Introduction to Pandas Family Tree

Introduction to Pandas Family Tree

  1. Tree Data Structure and Its Importance
  2. Pandas Family Tree

This tutorial introduces tree data structure and its types and then deep dive into implementing the family tree (also known as hierarchical tree/general tree) in Python.

Tree Data Structure and Its Importance

In computer science, a tree is inspired by a real-world tree having roots, branches, and leaves; the only difference is that the tree data structure is visualized upside down where the root is at the top of the tree. Let’s have a visual representation below.

visualize tree

In the above tree, every entity is known as a node. The Electronics node is the root node; it has two child nodes Laptops and Cell Phones, where each child node is the parent of leaf nodes (those nodes which do not have children).
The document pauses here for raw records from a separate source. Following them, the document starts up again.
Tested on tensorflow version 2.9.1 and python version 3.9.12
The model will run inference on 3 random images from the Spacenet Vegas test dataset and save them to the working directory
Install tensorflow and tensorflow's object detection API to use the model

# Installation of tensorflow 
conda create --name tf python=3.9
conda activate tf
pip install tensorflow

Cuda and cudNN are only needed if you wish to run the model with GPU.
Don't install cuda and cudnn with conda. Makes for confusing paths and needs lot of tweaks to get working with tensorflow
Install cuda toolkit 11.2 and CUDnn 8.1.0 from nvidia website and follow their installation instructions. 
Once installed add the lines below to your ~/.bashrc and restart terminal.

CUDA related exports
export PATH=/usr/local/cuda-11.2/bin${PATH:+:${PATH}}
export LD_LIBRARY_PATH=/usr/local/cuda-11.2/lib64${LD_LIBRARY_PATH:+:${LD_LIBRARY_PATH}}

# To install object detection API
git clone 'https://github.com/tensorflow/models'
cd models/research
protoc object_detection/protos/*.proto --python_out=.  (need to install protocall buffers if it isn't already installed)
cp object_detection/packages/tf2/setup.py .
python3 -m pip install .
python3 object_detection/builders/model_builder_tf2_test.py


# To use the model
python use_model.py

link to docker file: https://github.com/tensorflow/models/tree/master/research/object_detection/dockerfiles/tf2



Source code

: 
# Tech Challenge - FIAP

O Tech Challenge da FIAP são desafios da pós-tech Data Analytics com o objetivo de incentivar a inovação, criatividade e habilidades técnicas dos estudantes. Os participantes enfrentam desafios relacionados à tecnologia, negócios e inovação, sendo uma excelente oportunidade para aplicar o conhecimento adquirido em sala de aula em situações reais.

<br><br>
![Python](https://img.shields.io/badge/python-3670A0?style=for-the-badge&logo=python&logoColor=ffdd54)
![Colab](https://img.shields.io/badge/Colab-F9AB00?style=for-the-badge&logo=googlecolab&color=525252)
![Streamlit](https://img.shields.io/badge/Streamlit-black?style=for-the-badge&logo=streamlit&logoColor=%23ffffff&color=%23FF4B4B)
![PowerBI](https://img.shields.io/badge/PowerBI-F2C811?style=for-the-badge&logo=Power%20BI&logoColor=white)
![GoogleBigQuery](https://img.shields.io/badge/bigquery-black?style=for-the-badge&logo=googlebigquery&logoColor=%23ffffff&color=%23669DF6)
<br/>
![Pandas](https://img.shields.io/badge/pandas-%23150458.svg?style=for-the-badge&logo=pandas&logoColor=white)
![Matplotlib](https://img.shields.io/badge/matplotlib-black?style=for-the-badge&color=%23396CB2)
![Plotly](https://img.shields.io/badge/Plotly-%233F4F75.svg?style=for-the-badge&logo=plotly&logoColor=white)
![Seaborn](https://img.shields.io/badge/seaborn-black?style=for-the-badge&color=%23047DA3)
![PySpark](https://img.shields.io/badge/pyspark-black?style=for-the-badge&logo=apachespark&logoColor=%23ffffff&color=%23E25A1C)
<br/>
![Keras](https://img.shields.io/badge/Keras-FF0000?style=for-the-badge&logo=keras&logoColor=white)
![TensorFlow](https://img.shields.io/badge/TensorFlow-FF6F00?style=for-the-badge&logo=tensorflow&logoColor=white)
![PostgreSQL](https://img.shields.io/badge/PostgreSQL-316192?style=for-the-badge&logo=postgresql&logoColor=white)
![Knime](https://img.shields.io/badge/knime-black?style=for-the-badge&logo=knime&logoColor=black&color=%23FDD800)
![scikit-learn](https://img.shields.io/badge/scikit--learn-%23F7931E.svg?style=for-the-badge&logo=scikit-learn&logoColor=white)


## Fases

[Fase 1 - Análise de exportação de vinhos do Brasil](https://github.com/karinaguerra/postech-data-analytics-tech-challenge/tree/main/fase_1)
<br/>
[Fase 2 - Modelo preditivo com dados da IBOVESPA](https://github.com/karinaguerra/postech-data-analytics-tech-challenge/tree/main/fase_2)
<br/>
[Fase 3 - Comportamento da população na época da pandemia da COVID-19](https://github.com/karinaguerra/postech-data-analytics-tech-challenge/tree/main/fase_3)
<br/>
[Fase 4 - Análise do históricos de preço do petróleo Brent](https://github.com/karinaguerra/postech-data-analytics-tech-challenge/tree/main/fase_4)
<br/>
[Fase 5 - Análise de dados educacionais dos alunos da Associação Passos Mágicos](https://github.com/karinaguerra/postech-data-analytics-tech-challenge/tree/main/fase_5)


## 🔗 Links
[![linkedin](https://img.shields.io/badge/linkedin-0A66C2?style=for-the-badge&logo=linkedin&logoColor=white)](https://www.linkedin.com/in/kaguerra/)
Each arrow is an edge to connect two nodes. We can visualize this as follows.

visualize tree terms

We can see that Level-0 has the root node, which is Electronics, Level-1 has two nodes, Laptops and Cell Phones, where:

  1. Laptops is the child node of Electronics and parent of the leaf nodes (MacBook, Microsoft Surface, ThinkPad).
  2. Cell Phones is the child node of Electronics and parent of the leaf nodes (iPhone, Android, Vivo).

We can also say that Electronics and Cell Phones are the Ancestors of the iPhone. Similarly, Cell Phones and iPhone are the descendants of the Electronics node. The same case applies to Laptops.

It is also known as hierarchical data structures due to child-parent hierarchy. It is widely used where simplifying the problem, speeding it up, searching and sorting is required, for instance, file system.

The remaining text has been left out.